*** Opening Records shown ***

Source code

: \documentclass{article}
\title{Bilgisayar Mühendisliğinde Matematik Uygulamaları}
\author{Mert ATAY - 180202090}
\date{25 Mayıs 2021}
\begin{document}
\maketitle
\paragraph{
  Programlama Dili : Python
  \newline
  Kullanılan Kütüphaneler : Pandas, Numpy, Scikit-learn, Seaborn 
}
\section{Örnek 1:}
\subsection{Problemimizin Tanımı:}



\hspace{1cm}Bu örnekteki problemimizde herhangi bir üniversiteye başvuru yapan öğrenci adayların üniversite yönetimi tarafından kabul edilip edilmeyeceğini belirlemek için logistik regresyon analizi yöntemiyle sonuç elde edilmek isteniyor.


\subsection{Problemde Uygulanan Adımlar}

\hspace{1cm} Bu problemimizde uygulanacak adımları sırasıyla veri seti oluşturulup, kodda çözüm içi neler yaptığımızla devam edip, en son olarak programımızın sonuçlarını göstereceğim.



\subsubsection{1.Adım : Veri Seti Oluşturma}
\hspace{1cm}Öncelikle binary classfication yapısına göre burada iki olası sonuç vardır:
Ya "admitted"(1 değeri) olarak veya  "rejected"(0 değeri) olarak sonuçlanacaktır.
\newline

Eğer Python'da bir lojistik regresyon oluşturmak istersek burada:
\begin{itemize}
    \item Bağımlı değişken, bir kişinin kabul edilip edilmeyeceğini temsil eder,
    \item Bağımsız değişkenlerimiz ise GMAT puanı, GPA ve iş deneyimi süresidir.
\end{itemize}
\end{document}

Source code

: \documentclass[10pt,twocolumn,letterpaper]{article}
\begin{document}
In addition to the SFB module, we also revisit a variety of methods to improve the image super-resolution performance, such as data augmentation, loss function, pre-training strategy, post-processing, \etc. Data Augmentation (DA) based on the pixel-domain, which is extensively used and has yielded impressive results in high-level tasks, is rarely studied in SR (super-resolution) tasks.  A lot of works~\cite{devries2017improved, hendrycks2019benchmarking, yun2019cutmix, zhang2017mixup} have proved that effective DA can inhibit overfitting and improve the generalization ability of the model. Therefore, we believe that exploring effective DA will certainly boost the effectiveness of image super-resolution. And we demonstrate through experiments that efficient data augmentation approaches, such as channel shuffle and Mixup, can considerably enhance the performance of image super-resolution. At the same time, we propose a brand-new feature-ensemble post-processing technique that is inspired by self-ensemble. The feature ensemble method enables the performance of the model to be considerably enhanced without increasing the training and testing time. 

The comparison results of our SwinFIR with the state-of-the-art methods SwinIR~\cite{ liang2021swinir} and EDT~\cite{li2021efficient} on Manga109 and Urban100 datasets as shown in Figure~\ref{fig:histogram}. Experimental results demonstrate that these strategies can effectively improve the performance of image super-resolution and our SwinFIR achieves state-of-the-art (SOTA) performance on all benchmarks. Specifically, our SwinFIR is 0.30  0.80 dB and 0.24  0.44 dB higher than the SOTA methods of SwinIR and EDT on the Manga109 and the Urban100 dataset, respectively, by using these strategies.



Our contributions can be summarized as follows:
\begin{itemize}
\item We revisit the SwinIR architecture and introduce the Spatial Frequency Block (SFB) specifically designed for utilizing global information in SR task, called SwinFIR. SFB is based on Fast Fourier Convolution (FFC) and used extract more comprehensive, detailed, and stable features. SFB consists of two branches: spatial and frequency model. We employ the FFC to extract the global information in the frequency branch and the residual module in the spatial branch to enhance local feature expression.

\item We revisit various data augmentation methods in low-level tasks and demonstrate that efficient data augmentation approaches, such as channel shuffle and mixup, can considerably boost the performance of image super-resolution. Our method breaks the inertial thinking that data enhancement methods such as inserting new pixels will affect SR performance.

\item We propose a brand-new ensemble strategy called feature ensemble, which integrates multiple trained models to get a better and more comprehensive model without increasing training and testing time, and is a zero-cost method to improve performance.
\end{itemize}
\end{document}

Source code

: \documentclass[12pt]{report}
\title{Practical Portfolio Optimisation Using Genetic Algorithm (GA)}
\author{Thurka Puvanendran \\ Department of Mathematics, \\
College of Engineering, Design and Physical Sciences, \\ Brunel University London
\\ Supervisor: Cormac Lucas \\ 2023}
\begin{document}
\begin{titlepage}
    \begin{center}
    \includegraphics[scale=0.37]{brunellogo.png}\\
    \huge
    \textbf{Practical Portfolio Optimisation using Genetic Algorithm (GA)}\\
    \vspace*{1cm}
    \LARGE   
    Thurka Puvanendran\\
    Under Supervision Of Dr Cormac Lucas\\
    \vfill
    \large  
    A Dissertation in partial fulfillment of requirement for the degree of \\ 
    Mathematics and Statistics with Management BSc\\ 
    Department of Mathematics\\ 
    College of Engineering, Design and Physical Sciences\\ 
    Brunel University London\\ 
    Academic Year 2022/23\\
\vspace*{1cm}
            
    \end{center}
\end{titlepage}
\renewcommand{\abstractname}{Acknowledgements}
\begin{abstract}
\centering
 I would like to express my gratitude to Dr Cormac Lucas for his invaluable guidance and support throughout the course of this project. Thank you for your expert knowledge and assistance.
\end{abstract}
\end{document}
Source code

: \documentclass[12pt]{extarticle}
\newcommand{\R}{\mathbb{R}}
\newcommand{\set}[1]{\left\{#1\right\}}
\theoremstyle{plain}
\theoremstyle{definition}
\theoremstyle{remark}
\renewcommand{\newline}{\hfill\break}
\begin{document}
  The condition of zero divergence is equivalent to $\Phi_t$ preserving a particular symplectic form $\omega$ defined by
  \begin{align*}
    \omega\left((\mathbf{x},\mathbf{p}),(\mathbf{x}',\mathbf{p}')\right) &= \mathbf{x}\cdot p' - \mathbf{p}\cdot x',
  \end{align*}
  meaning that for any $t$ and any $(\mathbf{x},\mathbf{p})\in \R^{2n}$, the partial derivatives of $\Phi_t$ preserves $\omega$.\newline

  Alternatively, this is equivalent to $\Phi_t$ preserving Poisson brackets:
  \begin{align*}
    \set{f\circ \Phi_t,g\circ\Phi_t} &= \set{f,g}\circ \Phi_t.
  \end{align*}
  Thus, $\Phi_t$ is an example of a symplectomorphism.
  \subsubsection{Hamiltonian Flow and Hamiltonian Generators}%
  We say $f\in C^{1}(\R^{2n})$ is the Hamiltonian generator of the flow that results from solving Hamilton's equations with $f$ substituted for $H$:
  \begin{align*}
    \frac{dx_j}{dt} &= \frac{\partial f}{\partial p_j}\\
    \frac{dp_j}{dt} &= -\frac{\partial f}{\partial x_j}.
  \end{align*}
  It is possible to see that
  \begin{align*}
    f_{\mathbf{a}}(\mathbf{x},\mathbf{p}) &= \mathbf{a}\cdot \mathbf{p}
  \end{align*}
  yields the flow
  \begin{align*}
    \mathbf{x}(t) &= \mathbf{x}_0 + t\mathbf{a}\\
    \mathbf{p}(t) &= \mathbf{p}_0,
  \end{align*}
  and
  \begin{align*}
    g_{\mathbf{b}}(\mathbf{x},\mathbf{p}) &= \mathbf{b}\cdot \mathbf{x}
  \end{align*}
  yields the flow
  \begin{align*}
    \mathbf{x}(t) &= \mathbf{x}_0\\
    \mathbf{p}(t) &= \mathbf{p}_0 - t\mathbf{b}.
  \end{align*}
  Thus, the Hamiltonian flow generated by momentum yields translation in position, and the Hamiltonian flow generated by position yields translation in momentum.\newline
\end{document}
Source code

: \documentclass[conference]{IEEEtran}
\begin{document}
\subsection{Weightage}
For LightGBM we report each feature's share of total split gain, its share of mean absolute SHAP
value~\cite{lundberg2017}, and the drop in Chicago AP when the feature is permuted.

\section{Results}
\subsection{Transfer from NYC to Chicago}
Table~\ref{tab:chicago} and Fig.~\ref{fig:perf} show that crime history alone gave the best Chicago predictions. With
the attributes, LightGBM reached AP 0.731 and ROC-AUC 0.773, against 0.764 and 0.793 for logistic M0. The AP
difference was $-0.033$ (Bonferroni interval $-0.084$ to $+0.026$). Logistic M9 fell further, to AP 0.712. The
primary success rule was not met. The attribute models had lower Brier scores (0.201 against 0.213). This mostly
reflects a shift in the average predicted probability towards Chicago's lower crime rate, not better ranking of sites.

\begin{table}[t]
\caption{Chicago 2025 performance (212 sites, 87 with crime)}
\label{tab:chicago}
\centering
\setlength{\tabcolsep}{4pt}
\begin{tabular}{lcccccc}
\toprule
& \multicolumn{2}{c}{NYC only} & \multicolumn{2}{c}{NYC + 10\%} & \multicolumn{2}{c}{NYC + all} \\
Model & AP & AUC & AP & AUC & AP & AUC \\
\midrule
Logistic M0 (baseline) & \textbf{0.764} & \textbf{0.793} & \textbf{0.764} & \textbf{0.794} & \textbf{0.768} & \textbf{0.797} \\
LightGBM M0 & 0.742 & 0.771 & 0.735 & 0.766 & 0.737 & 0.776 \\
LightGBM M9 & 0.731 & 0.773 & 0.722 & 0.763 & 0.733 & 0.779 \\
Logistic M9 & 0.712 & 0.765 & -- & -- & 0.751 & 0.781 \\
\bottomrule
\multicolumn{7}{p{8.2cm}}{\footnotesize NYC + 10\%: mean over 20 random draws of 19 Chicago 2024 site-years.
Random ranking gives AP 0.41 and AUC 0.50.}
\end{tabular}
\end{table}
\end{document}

*** Closing Records shown ***

_Problem statement_
Look through the entries above for the word "zero". Say how many lines contain it, using only a number.

_Answer box_
2